Waiting for the Senna Report

THE Italian justice system might be winning battles against corruption and the Mafia, but it is not impressing Formula 1 with its handling of the inquiry into the death of Ayrton Senna on May 1, 1994.

Nineteen months after Senna's death the investigating magistrate Maurizio Passarini has still been unable to reach a conclusion as to the cause of the crash, although there have been constant leaks which suggest that there was some form of a steering failure. If this was not in doubt the report would probably have been published by now - as stories of a steering failure first emerged as long ago as August, 1994. A similar story was revived this weekend by a British national newspaper.

Williams has maintained a discreet silence about the investigation, saying that it will not comment until the report is made official and the Italians decide what action - if any - they plan to take against the team.

If the report concludes that there was a technical failure, Williams is virtually certain to contest the findings as the team has never been given the opportunity to inspect the car and deduce what it believes caused the crash.

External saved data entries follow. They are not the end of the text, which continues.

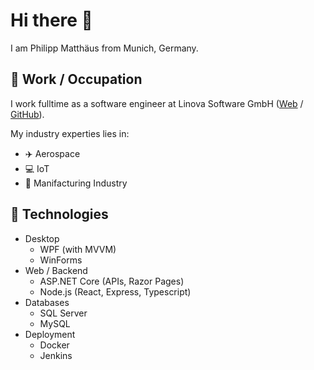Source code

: # Hi there 👋

I am Philipp Matthäus from Munich, Germany.

## :briefcase: Work / Occupation

I work fulltime as a software engineer at Linova Software GmbH ([Web](https://www.linova.de) / [GitHub](https://github.com/linova-software)).

My industry experties lies in:

- :airplane: Aerospace
- :computer: IoT
- :wrench: Manifacturing Industry

## :microscope: Technologies

- Desktop
  - WPF (with MVVM)
  - WinForms
- Web / Backend
  - ASP.NET Core (APIs, Razor Pages)
  - Node.js (React, Express, Typescript)
- Databases
  - SQL Server
  - MySQL
- Deployment
  - Docker
  - Jenkins
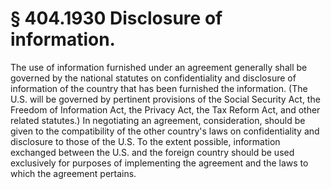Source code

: # § 404.1930   Disclosure of information.

The use of information furnished under an agreement generally shall be governed by the national statutes on confidentiality and disclosure of information of the country that has been furnished the information. (The U.S. will be governed by pertinent provisions of the Social Security Act, the Freedom of Information Act, the Privacy Act, the Tax Reform Act, and other related statutes.) In negotiating an agreement, consideration, should be given to the compatibility of the other country's laws on confidentiality and disclosure to those of the U.S. To the extent possible, information exchanged between the U.S. and the foreign country should be used exclusively for purposes of implementing the agreement and the laws to which the agreement pertains.





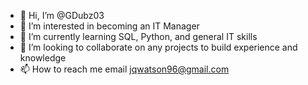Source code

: - 👋 Hi, I’m @GDubz03
- 👀 I’m interested in becoming an IT Manager
- 🌱 I’m currently learning SQL, Python, and general IT skills
- 💞️ I’m looking to collaborate on any projects to build experience and knowledge
- 📫 How to reach me email jqwatson96@gmail.com

<!---
GDubz03/GDubz03 is a ✨ special ✨ repository because its `README.md` (this file) appears on your GitHub profile.
You can click the Preview link to take a look at your changes.
--->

Team members have privately told F1 FOREIGN REPORT that they believe that the steering broke during the impact with the wall and that the crash was caused by Senna losing control of the car after it hit a series of bumps on the inside of Tamburello Corner, as Senna tried desperately to keep ahead of Michael Schumacher's Benetton.

After the accident, Schumacher said that Senna "just lost it." He said that he had noticed Senna's car bottoming out over the bumps at that point. The German added that the rear of Senna's car had jumped off-line on the lap prior to the crash, but Senna had caught the car. On the lap of the crash the rear jumped out again but this time Senna did not catch it.

On the evening of the crash Williams's technical director Patrick Head said: "We have some electronic recording data from the car. We don't have any indication of anything breaking but, from the telemetry, we know that Senna lifted off a little. That caused a loss of downforce to the rear wing, which meant that the car went straight on."

If Williams is adjudged to be to blame there could be serious repercussions for international racing events in Italy because teams will not be keen to race there if there is a possibility of criminal charges in the case of an accident. The FIA is believed to have already warned the Automobile Club of Italy that it may have to campaign to change the law if Williams runs into legal trouble over the Senna accident.